Improving Deep Label Noise Learning with Dual Active Label Correction
Shao-Yuan Li (Nanjing University of Aeronautics and Astronautics)*; Ye Shi (Nanjing University of Aeronautics and Astronautics); Sheng-Jun Huang (Nanjing University of Aeronautics and Astronautics); Songcan Chen (Nanjing University of Aeronautics and Astronautics)
Abstract
Label noise is now a common problem in many applications, which
may lead to significant learning performance degeneration. To deal with the label
noise, Active Label Correction (ALC) was proposed to query the true labels for
a small subset of instances. As the true labels costs can be high, the focus of
ALC is to maximally improve the learning performance with minimal query costs.
Existing ALC methods mainly proceed by querying the most likely mislabeled
instances, or using criteria derived from standard active learning. In this paper,
we focus on deep neural network (dnn) models and show that due to their intrinsic
memorization effect, the true labels of a large proportion of mislabeled instances
can be correctly predicted with early stopped training, even under severe noise.

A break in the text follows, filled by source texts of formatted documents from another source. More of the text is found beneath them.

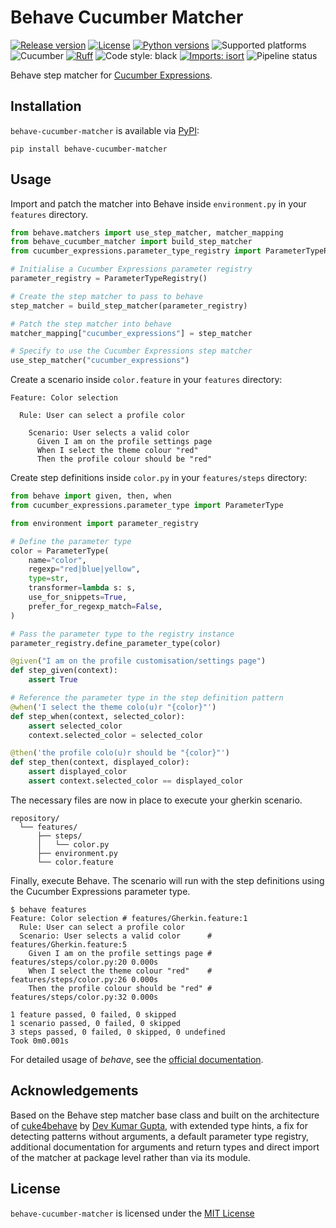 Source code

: # Behave Cucumber Matcher

[![Release version](https://img.shields.io/badge/dynamic/json?color=green&label=version&query=%24.info.version&url=https%3A%2F%2Ftest.pypi.org%2Fpypi%2Fbehave-cucumber-matcher%2Fjson)](https://test.pypi.org/pypi/behave-cucumber-matcher)
[![License](https://img.shields.io/pypi/l/behave-cucumber-matcher.svg)](https://pypi.python.org/pypi/behave-cucumber-matcher)
[![Python versions](https://img.shields.io/pypi/pyversions/behave-cucumber-matcher.svg)](https://pypi.org/pypi/behave-cucumber-matcher)
![Supported platforms](https://img.shields.io/badge/platforms-macOS%20%7C%20Windows%20%7C%20Linux-green)
![Cucumber](https://img.shields.io/badge/cucumber-gray?style=flat&logo=cucumber)
[![Ruff](https://img.shields.io/endpoint?url=https://raw.githubusercontent.com/astral-sh/ruff/main/assets/badge/v2.json)](https://github.com/astral-sh/ruff)
![Code style: black](https://img.shields.io/badge/code%20style-black-000000.svg)
[![Imports: isort](https://img.shields.io/badge/%20imports-isort-%231674b1?style=flat&labelColor=ef8336)](https://pycqa.github.io/isort/)
![Pipeline status](https://github.com/kieran-ryan/behave-cucumber-matcher/actions/workflows/main.yml/badge.svg)

Behave step matcher for [Cucumber Expressions](https://github.com/cucumber/cucumber-expressions).

## Installation

`behave-cucumber-matcher` is available via [PyPI](https://pypi.org/project/behave_cucumber_matcher/):

```console
pip install behave-cucumber-matcher
```

## Usage

Import and patch the matcher into Behave inside `environment.py` in your `features` directory.

```python
from behave.matchers import use_step_matcher, matcher_mapping
from behave_cucumber_matcher import build_step_matcher
from cucumber_expressions.parameter_type_registry import ParameterTypeRegistry

# Initialise a Cucumber Expressions parameter registry
parameter_registry = ParameterTypeRegistry()

# Create the step matcher to pass to behave
step_matcher = build_step_matcher(parameter_registry)

# Patch the step matcher into behave
matcher_mapping["cucumber_expressions"] = step_matcher

# Specify to use the Cucumber Expressions step matcher
use_step_matcher("cucumber_expressions")
```

Create a scenario inside `color.feature` in your `features` directory:

```gherkin
Feature: Color selection

  Rule: User can select a profile color

    Scenario: User selects a valid color
      Given I am on the profile settings page
      When I select the theme colour "red"
      Then the profile colour should be "red"
```

Create step definitions inside `color.py` in your `features/steps` directory:

```python
from behave import given, then, when
from cucumber_expressions.parameter_type import ParameterType

from environment import parameter_registry

# Define the parameter type
color = ParameterType(
    name="color",
    regexp="red|blue|yellow",
    type=str,
    transformer=lambda s: s,
    use_for_snippets=True,
    prefer_for_regexp_match=False,
)

# Pass the parameter type to the registry instance
parameter_registry.define_parameter_type(color)

@given("I am on the profile customisation/settings page")
def step_given(context):
    assert True

# Reference the parameter type in the step definition pattern
@when('I select the theme colo(u)r "{color}"')
def step_when(context, selected_color):
    assert selected_color
    context.selected_color = selected_color

@then('the profile colo(u)r should be "{color}"')
def step_then(context, displayed_color):
    assert displayed_color
    assert context.selected_color == displayed_color
```

The necessary files are now in place to execute your gherkin scenario.

```console
repository/
  └── features/
      ├── steps/
      │   └── color.py
      ├── environment.py
      └── color.feature
```

Finally, execute Behave. The scenario will run with the step definitions using the Cucumber Expressions parameter type.

```console
$ behave features
Feature: Color selection # features/Gherkin.feature:1
  Rule: User can select a profile color
  Scenario: User selects a valid color      # features/Gherkin.feature:5
    Given I am on the profile settings page # features/steps/color.py:20 0.000s
    When I select the theme colour "red"    # features/steps/color.py:26 0.000s
    Then the profile colour should be "red" # features/steps/color.py:32 0.000s

1 feature passed, 0 failed, 0 skipped
1 scenario passed, 0 failed, 0 skipped
3 steps passed, 0 failed, 0 skipped, 0 undefined
Took 0m0.001s
```

For detailed usage of _behave_, see the [official documentation](https://behave.readthedocs.io).

## Acknowledgements

Based on the Behave step matcher base class and built on the architecture of [cuke4behave](https://gitlab.com/cuke4behave/cuke4behave) by [Dev Kumar Gupta](https://github.com/mrkaiser), with extended type hints, a fix for detecting patterns without arguments, a default parameter type registry, additional documentation for arguments and return types and direct import of the matcher at package level rather than via its module.

## License

`behave-cucumber-matcher` is licensed under the [MIT License](https://opensource.org/licenses/MIT)
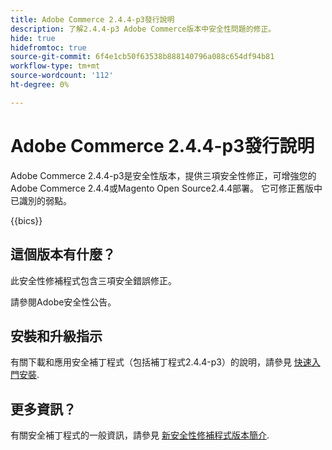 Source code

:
 ```yaml
---
title: Adobe Commerce 2.4.4-p3發行說明
description: 了解2.4.4-p3 Adobe Commerce版本中安全性問題的修正。
hide: true
hidefromtoc: true
source-git-commit: 6f4e1cb50f63538b888140796a088c654df94b81
workflow-type: tm+mt
source-wordcount: '112'
ht-degree: 0%

---
```



# Adobe Commerce 2.4.4-p3發行說明

Adobe Commerce 2.4.4-p3是安全性版本，提供三項安全性修正，可增強您的Adobe Commerce 2.4.4或Magento Open Source2.4.4部署。 它可修正舊版中已識別的弱點。

{{bics}}

## 這個版本有什麼？

此安全性修補程式包含三項安全錯誤修正。

請參閱Adobe安全性公告。

## 安裝和升級指示

有關下載和應用安全補丁程式（包括補丁程式2.4.4-p3）的說明，請參見 [快速入門安裝](../../../installation/composer.md).

## 更多資訊？

有關安全補丁程式的一般資訊，請參見 [新安全性修補程式版本簡介](https://community.magento.com/t5/Magento-DevBlog/Introducing-the-New-Security-Patch-Release/ba-p/141287).
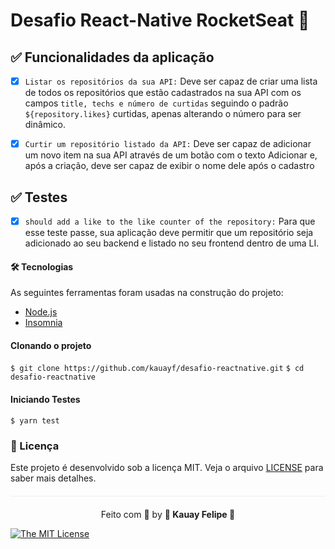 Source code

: # Desafio React-Native RocketSeat 🚀 


##  ✅ Funcionalidades da aplicação

- [x] ```Listar os repositórios da sua API:``` Deve ser capaz de criar uma lista de todos os repositórios que estão cadastrados na sua API com os campos ```title, techs e número de curtidas``` seguindo o padrão ```${repository.likes}``` curtidas, apenas alterando o número para ser dinâmico.

- [x] ```Curtir um repositório listado da API:``` Deve ser capaz de adicionar um novo item na sua API através de um botão com o texto Adicionar e, após a criação, deve ser capaz de exibir o nome dele após o cadastro

##  ✅ Testes

- [x] ```should add a like to the like counter of the repository:``` Para que esse teste passe, sua aplicação deve permitir que um repositório seja adicionado ao seu backend e listado no seu frontend dentro de uma LI.


#### 🛠 Tecnologias

As seguintes ferramentas foram usadas na construção do projeto:

- [Node.js](https://nodejs.org/en/)
- [Insomnia](https://insomnia.rest/products/insomnia)

#### Clonando o projeto
```$ git clone https://github.com/kauayf/desafio-reactnative.git```
```$ cd desafio-reactnative```

#### Iniciando Testes
```$ yarn test```


### :memo: Licença

Este projeto é desenvolvido sob a licença MIT. Veja o arquivo [LICENSE](LICENSE.md) para saber mais detalhes.

<p align="center" style="margin-top: 20px; border-top: 1px solid #eee; padding-top: 20px;">Feito com 💙 by <strong>  🌠 Kauay Felipe 🌠 </strong> </p>

 
[![The MIT License](https://img.shields.io/badge/license-MIT-green.svg?style=flat-square)](http://github.com/jvictorfarias/gobarber/LICENSE.md)

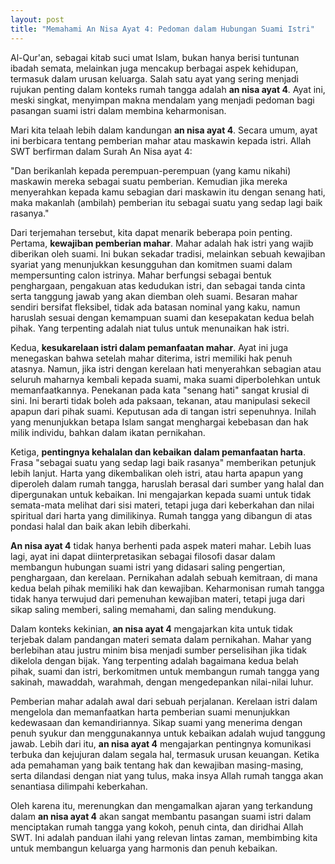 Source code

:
 ```yaml
---
layout: post
title: "Memahami An Nisa Ayat 4: Pedoman dalam Hubungan Suami Istri"
---
```


Al-Qur'an, sebagai kitab suci umat Islam, bukan hanya berisi tuntunan ibadah semata, melainkan juga mencakup berbagai aspek kehidupan, termasuk dalam urusan keluarga. Salah satu ayat yang sering menjadi rujukan penting dalam konteks rumah tangga adalah **an nisa ayat 4**. Ayat ini, meski singkat, menyimpan makna mendalam yang menjadi pedoman bagi pasangan suami istri dalam membina keharmonisan.

Mari kita telaah lebih dalam kandungan **an nisa ayat 4**. Secara umum, ayat ini berbicara tentang pemberian mahar atau maskawin kepada istri. Allah SWT berfirman dalam Surah An Nisa ayat 4:

"Dan berikanlah kepada perempuan-perempuan (yang kamu nikahi) maskawin mereka sebagai suatu pemberian. Kemudian jika mereka menyerahkan kepada kamu sebagian dari maskawin itu dengan senang hati, maka makanlah (ambilah) pemberian itu sebagai suatu yang sedap lagi baik rasanya."

Dari terjemahan tersebut, kita dapat menarik beberapa poin penting. Pertama, **kewajiban pemberian mahar**. Mahar adalah hak istri yang wajib diberikan oleh suami. Ini bukan sekadar tradisi, melainkan sebuah kewajiban syariat yang menunjukkan kesungguhan dan komitmen suami dalam mempersunting calon istrinya. Mahar berfungsi sebagai bentuk penghargaan, pengakuan atas kedudukan istri, dan sebagai tanda cinta serta tanggung jawab yang akan diemban oleh suami. Besaran mahar sendiri bersifat fleksibel, tidak ada batasan nominal yang kaku, namun haruslah sesuai dengan kemampuan suami dan kesepakatan kedua belah pihak. Yang terpenting adalah niat tulus untuk menunaikan hak istri.

Kedua, **kesukarelaan istri dalam pemanfaatan mahar**. Ayat ini juga menegaskan bahwa setelah mahar diterima, istri memiliki hak penuh atasnya. Namun, jika istri dengan kerelaan hati menyerahkan sebagian atau seluruh maharnya kembali kepada suami, maka suami diperbolehkan untuk memanfaatkannya. Penekanan pada kata "senang hati" sangat krusial di sini. Ini berarti tidak boleh ada paksaan, tekanan, atau manipulasi sekecil apapun dari pihak suami. Keputusan ada di tangan istri sepenuhnya. Inilah yang menunjukkan betapa Islam sangat menghargai kebebasan dan hak milik individu, bahkan dalam ikatan pernikahan.

Ketiga, **pentingnya kehalalan dan kebaikan dalam pemanfaatan harta**. Frasa "sebagai suatu yang sedap lagi baik rasanya" memberikan petunjuk lebih lanjut. Harta yang dikembalikan oleh istri, atau harta apapun yang diperoleh dalam rumah tangga, haruslah berasal dari sumber yang halal dan dipergunakan untuk kebaikan. Ini mengajarkan kepada suami untuk tidak semata-mata melihat dari sisi materi, tetapi juga dari keberkahan dan nilai spiritual dari harta yang dimilikinya. Rumah tangga yang dibangun di atas pondasi halal dan baik akan lebih diberkahi.

**An nisa ayat 4** tidak hanya berhenti pada aspek materi mahar. Lebih luas lagi, ayat ini dapat diinterpretasikan sebagai filosofi dasar dalam membangun hubungan suami istri yang didasari saling pengertian, penghargaan, dan kerelaan. Pernikahan adalah sebuah kemitraan, di mana kedua belah pihak memiliki hak dan kewajiban. Keharmonisan rumah tangga tidak hanya terwujud dari pemenuhan kewajiban materi, tetapi juga dari sikap saling memberi, saling memahami, dan saling mendukung.

Dalam konteks kekinian, **an nisa ayat 4** mengajarkan kita untuk tidak terjebak dalam pandangan materi semata dalam pernikahan. Mahar yang berlebihan atau justru minim bisa menjadi sumber perselisihan jika tidak dikelola dengan bijak. Yang terpenting adalah bagaimana kedua belah pihak, suami dan istri, berkomitmen untuk membangun rumah tangga yang sakinah, mawaddah, warahmah, dengan mengedepankan nilai-nilai luhur.

Pemberian mahar adalah awal dari sebuah perjalanan. Kerelaan istri dalam mengelola dan memanfaatkan harta pemberian suami menunjukkan kedewasaan dan kemandiriannya. Sikap suami yang menerima dengan penuh syukur dan menggunakannya untuk kebaikan adalah wujud tanggung jawab. Lebih dari itu, **an nisa ayat 4** mengajarkan pentingnya komunikasi terbuka dan kejujuran dalam segala hal, termasuk urusan keuangan. Ketika ada pemahaman yang baik tentang hak dan kewajiban masing-masing, serta dilandasi dengan niat yang tulus, maka insya Allah rumah tangga akan senantiasa dilimpahi keberkahan.

Oleh karena itu, merenungkan dan mengamalkan ajaran yang terkandung dalam **an nisa ayat 4** akan sangat membantu pasangan suami istri dalam menciptakan rumah tangga yang kokoh, penuh cinta, dan diridhai Allah SWT. Ini adalah panduan ilahi yang relevan lintas zaman, membimbing kita untuk membangun keluarga yang harmonis dan penuh kebaikan.
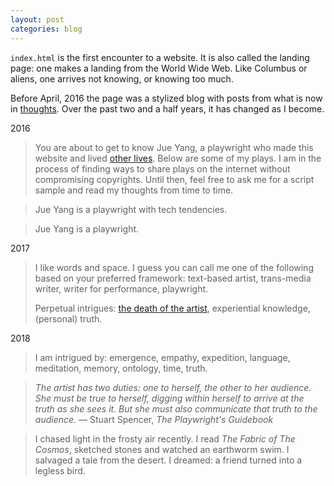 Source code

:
```yaml
---
layout: post
categories: blog
---
```


<code>index.html</code> is the first encounter to a website. It is also called the landing page: one makes a landing from the World Wide Web. Like Columbus or aliens, one arrives not knowing, or knowing too much. 

Before April, 2016 the page was a stylized blog with posts from what is now in <a href="{{site.baseurl}}/archive" target="_blank">thoughts</a>. Over the past two and a half years, it has changed as I become.


2016

> You are about to get to know Jue Yang, a playwright who made this website and lived <a href="/resume">other lives</a>. Below are some of my plays. I am in the process of finding ways to share plays on the internet without compromising copyrights. Until then, feel free to ask me for a script sample and read my thoughts from time to time.</h1>

> Jue Yang is a playwright with tech tendencies.


> Jue Yang is a playwright.

2017

> I like words and space. I guess you can call me one of the following based on your preferred framework: text-based artist, trans-media writer, writer for performance, playwright.
> 
> Perpetual intrigues: <a href="https://www.theatlantic.com/magazine/archive/2015/01/the-death-of-the-artist-and-the-birth-of-the-creative-entrepreneur/383497/">the death of the artist</a>, experiential knowledge, (personal) truth.


2018

> I am intrigued by: emergence, empathy, expedition, language, meditation, memory, ontology, time, truth.

> *The artist has two duties: one to herself, the other to her audience. She must be true to herself, digging within herself to arrive at the truth as she sees it. But she must also communicate that truth to the audience.*
> — Stuart Spencer, *The Playwright's Guidebook*

> I chased light in the frosty air recently. I read <em>The Fabric of The Cosmos</em>, sketched stones and watched an earthworm swim. I salvaged a tale from the desert.  I dreamed: a friend turned into a legless bird.
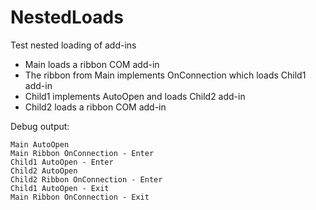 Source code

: # NestedLoads

Test nested loading of add-ins

* Main loads a ribbon COM add-in
* The ribbon from Main implements OnConnection which loads Child1 add-in
* Child1 implements AutoOpen and loads Child2 add-in
* Child2 loads a ribbon COM add-in

Debug output:

```
Main AutoOpen
Main Ribbon OnConnection - Enter
Child1 AutoOpen - Enter
Child2 AutoOpen
Child2 Ribbon OnConnection - Enter
Child1 AutoOpen - Exit
Main Ribbon OnConnection - Exit
```


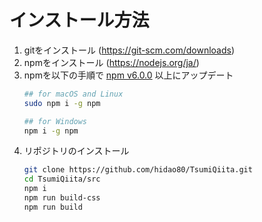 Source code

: # インストール方法

1. gitをインストール (<https://git-scm.com/downloads>)
1. npmをインストール (<https://nodejs.org/ja/>)
1. npmを以下の手順で [npm v6.0.0](https://nodejs.org/ja/) 以上にアップデート
    ```sh
    ## for macOS and Linux
    sudo npm i -g npm

    ## for Windows
    npm i -g npm
    ```
1. リポジトリのインストール
    ```sh
    git clone https://github.com/hidao80/TsumiQiita.git
    cd TsumiQiita/src
    npm i
    npm run build-css
    npm run build
    ```
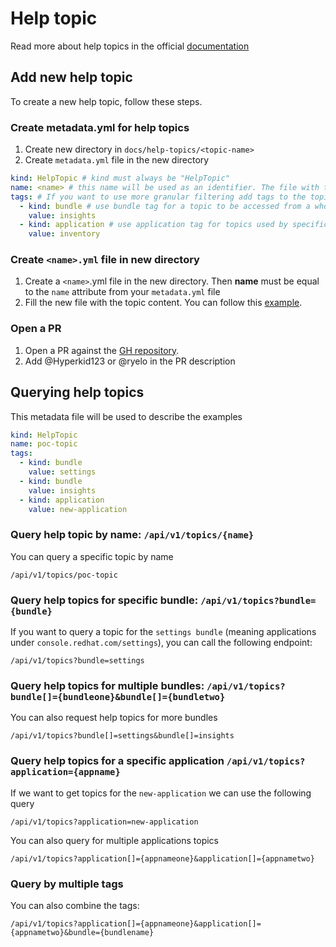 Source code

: # Help topic

Read more about help topics in the official [documentation](https://github.com/patternfly/patternfly-quickstarts/tree/main/packages/module#in-app--in-context-help-panel)


## Add new help topic

To create a new help topic, follow these steps.

### Create metadata.yml for help topics

1. Create new directory in `docs/help-topics/<topic-name>`
2. Create `metadata.yml` file in the new directory

```yml
kind: HelpTopic # kind must always be "HelpTopic"
name: <name> # this name will be used as an identifier. The file with the content must use the same name `new-topic.yml`
tags: # If you want to use more granular filtering add tags to the topic
  - kind: bundle # use bundle tag for a topic to be accessed from a whole bundle eg. console.redhat.com/insights
    value: insights
  - kind: application # use application tag for topics used by specific application
    value: inventory

```
### Create `<name>.yml` file in new directory

1. Create a `<name>`.yml file in the new directory. Then **name** must be equal to the `name` attribute from your `metadata.yml` file
2. Fill the new file with the topic content. You can follow this [example](https://github.com/patternfly/patternfly-quickstarts/tree/main/packages/module#example-help-topic-in-yaml-with-markdown-support-for-content-and-links).

### Open a PR

1. Open a PR against the [GH repository](https://github.com/RedHatInsights/quickstarts).
2. Add @Hyperkid123 or @ryelo in the PR description

## Querying help topics

This metadata file will be used to describe the examples

```yml
kind: HelpTopic
name: poc-topic
tags:
  - kind: bundle
    value: settings
  - kind: bundle
    value: insights
  - kind: application
    value: new-application
```

### Query help topic by name: `/api/v1/topics/{name}`

You can query a specific topic by name

```
/api/v1/topics/poc-topic
```

### Query help topics for specific bundle: `/api/v1/topics?bundle={bundle}`

If you want to query a topic for the `settings bundle` (meaning applications under `console.redhat.com/settings`), you can call the following endpoint:

```
/api/v1/topics?bundle=settings
``` 

### Query help topics for multiple bundles: `/api/v1/topics?bundle[]={bundleone}&bundle[]={bundletwo}`

You can also request help topics for more bundles
```
/api/v1/topics?bundle[]=settings&bundle[]=insights
```

### Query help topics for a specific application `/api/v1/topics?application={appname}`

If we want to get topics for the `new-application` we can use the following query

```
/api/v1/topics?application=new-application
```

You can also query for multiple applications topics

`/api/v1/topics?application[]={appnameone}&application[]={appnametwo}`

### Query by multiple tags

You can also combine the tags:
```
/api/v1/topics?application[]={appnameone}&application[]={appnametwo}&bundle={bundlename}
```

Inspired by this, we propose to train deep label noise learning models robustly with
dual ALC (DALC): on one hand, we select the most useful instances for classifier
improvement and query their true labels from external experts; on the other hand,
due to the active data sampling bias, the label noise model estimation can be highly biased, which may in turn hurt the classifier learning. To alleviate this issue, we propose to identify the instances that are most likely predicted with true labels
by the classifier, and take the predictions as their true labels. By integrating the
two sources of true labels, we experiment on multiple benchmark datasets with
various label noise rate and show the effectiveness of the proposed DALC on both
the classification accuracy and the label noise model estimation.